Green Tea can Protect Your Heart
It appears that green tea may be good for your heart. However the numbers of epidemiological studies relating to green tea and heart conditions are very few and their results are conflicting.
One Japanese study found that consuming at least four cups of green tea everyday may reduce the severity of coronary heart disease amongst the male participants. However the study was small scale with 500 Japanese men and women involved.
In Holland, one study had in excess of 3,000 men and women, and it found that the amount of blockages in the blood in the heart’s blood vessels was less, particularly in women.
Experts are aware that lifestyle and diet influence any outcomes from studies. However Goldberg notes that green tea's antioxidants are dilators. This she says, means that they increase the state of blood vessels and inhibits clogging. This effect can also be produced by antioxidant-rich blueberries and pomegranates.
She says, "I think people should know these are important studies, that everyday foods that are an option may actually have health benefits" .Goldberg then explains why green tea is not at the top of the doctor’s list of treatments, "I think green tea, because of its antioxidant value, may have heart benefits, but it's not something we regularly prescribe to people, because there isn't as much evidence as there is in exercise's ability to improve heart health".
Green Tea as a Weight Loss Tool
Two separate, but small scale and limited studies have found that green tea can be beneficial in lowering LDL, also known as bad cholesterol, and can help to lower levels of obesity. Obesity and high LDL are known risks factors for stroke, heart disease and diabetes. The studies were conducted in Japan and Holland.

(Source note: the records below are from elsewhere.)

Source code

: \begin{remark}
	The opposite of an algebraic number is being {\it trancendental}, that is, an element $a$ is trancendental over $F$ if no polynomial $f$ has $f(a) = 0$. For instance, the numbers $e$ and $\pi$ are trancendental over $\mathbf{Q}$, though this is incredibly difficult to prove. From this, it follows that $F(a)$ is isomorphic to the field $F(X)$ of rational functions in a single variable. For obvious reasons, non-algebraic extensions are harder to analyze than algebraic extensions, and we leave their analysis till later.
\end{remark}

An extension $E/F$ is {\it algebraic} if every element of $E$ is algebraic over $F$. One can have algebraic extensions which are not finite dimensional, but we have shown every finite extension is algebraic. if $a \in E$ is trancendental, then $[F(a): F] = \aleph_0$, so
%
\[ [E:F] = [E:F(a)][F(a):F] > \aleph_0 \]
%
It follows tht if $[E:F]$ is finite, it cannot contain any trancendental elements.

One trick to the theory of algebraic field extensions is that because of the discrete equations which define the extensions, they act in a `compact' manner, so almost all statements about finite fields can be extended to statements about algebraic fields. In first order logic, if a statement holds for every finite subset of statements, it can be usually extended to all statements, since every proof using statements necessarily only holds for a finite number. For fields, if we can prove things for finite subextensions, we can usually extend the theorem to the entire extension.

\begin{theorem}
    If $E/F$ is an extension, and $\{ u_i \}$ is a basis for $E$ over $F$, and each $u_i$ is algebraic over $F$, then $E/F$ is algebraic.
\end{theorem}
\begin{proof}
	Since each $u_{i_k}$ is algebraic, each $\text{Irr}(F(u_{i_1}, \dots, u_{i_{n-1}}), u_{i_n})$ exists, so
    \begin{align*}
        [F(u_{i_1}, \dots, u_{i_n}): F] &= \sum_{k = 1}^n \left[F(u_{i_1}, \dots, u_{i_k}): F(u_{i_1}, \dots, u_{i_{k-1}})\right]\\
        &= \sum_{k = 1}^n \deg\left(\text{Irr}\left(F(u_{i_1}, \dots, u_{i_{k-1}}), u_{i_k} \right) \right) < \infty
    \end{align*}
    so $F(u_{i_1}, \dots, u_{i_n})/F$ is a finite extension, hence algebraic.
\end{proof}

The Dutch research identified that drinking more caffeinated green tea increased weight loss. They also noted that those drinking decaffeinated green tea cut the inches from the waistline too.
In Japan the study involved 240 men and women and each was given a different amount of green tea extract for a period of three months. Those who had been given the most had lost the highest amount of body fat and weight. They also had lower LDL levels and lower blood pressure.
Green Tea – How do you take yours?
Weight loss supplements that have green tea extracts as an ingredient can be dangerous if you have liver problems, but people with no liver problems should be fine. However the best way to take green tea is to drink it.
Diane McKay, PhD, is a Tufts University scientist who studies antioxidants, and she says, "Taken altogether, the evidence certainly suggests that incorporating at least a few cups of green tea every day will positively affect your health. It's not going to cure anything and it shouldn't be consumed as a drug, but it can complement the rest of the diet". But she also stresses the importance of eating a healthy balanced diet of fruits, vegetables, grains, seeds, and nuts, but you can indulge yourself with as much green tea as you want.
She ends cautiously by saying, "I don't think it can hurt to drink it. I'd focus on dietary sources rather than supplements because there are several compounds in green tea that might need to be consumed together. We just don't know yet".